= Djwal Khul =

Disciple in "The Ageless Wisdom" esoteric tradition

Djwal Khul (variously spelled 'Djwhal Khul', 'Djwal Kul', the 'Master D.K.', 'D.K.', or simply 'DK'), is believed by some Theosophists and others to be a Tibetan disciple in "The Ageless Wisdom" esoteric tradition. The texts describe him as a member of the 'Spiritual Hierarchy', or 'Brotherhood', of Mahatmas, one of the Masters of the Ancient Wisdom, defined as the spiritual guides of mankind and teachers of ancient cosmological, metaphysical, and esoteric principles that form the origin of all the world's great philosophies, mythologies and spiritual traditions. According to Theosophical writings, Djwal Khul is said to work on furthering the spiritual evolution of our planet through the teachings offered in the 24 books by Alice Bailey of Esoteric Teachings published by The Lucis Trust (then named the Lucifer Publishing Company); he is said to have telepathically transmitted the teachings to Bailey and is thus regarded by her followers as the communications director of the Masters of the Ancient Wisdom.

==In Theosophy and the writings of Alice Bailey==

Djwal Khul's name first appeared in the work of Madame Blavatsky, a co-founder of the Theosophical Society and author of "The Secret Doctrine", published in 1888, which was primarily written by Koot Hoomi and Morya, according to Blavatsky and others in the Mahatma letters.

Bailey writes in August 1934, in the first person voice of DK: [I am] "a Tibetan disciple of a certain degree, and this tells you but little, for all are disciples from the humblest aspirant up to and beyond The Christ Himself. I live in a physical body like other men on the borders of Tibet and at times (from the esoteric standpoint) preside over a large group of Tibetan Lamas, when my other duties permit." In some writings, his name was omitted and he was referred to by the abbreviation "Master D. K." or the appellation "The Tibetan".

In 1919 Alice Bailey (1880–1949), severed her links with the Theosophical Society for various reasons and later began writing books she described as being telepathically dictated to her by Djwhal Khul whom she referred to as "The Tibetan" (later associated with the initials D.K.). According to Bailey, her D.K. was the main author behind Blavatsky's "The Secret Doctrine". Bailey stated that after initial resistance, she was eventually persuaded by the quality of what she had written in 'dictation' in the first few weeks work with DK to continue to write down the communications from this source. She wrote for 30 years, from 1919 to 1949.

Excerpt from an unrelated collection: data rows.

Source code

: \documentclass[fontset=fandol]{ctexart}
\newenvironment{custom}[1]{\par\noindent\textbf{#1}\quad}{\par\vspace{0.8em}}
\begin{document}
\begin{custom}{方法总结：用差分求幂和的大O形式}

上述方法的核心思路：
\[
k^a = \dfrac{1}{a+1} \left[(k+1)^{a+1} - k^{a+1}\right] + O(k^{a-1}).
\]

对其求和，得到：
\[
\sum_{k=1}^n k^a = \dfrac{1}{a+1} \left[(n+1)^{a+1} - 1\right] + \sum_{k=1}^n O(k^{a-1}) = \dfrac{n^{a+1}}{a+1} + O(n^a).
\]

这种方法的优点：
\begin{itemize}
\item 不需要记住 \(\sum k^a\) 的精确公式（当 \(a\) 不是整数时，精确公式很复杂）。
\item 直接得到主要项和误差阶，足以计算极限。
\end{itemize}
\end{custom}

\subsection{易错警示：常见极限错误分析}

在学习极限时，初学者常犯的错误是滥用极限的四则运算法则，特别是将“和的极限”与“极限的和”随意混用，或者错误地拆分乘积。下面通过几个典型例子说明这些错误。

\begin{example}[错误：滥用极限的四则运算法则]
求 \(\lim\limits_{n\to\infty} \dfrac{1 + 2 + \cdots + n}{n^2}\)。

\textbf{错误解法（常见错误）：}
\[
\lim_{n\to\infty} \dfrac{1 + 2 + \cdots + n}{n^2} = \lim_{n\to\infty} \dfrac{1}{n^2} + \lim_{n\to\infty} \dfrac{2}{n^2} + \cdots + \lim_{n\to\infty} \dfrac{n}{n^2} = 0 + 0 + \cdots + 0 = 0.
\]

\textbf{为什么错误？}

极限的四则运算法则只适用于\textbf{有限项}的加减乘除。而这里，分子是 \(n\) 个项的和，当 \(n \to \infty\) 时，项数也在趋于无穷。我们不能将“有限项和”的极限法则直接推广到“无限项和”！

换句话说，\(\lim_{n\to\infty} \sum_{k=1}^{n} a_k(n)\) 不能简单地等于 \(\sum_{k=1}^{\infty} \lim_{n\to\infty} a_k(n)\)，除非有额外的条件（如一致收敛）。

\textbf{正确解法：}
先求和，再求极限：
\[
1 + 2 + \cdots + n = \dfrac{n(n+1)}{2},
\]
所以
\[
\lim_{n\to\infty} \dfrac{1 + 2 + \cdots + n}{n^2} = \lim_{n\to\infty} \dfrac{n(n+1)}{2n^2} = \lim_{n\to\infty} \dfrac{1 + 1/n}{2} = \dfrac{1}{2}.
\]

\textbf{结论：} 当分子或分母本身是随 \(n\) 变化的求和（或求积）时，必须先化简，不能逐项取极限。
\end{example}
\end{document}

Bailey wrote that Djwal Khul's intention was the revelation of esoteric teachings that were valuable for the continued training and teaching of spiritual aspirants in the 20th and early 21st century. She believed her work was done on behalf of the "spiritual hierarchy" of advanced beings, that included Djwal Khul, whose sole interest was to guide humanity towards the establishing of goodwill and right human relations, the vital first steps that would help prepare the way for the "Reappearance of the Christ" (called by Theosophists The Maitreya). Alice Bailey's 24 books with DK were to be the second in a series of three revelations, after Blavatsky's "The Secret Doctrine", that were meant present the preparatory teachings that would serve to usher in the New Age referred to as the Age of Aquarius, because the astrological sign of Aquarius will soon succeed this present Piscean cycle in the cycle of the astrological ages.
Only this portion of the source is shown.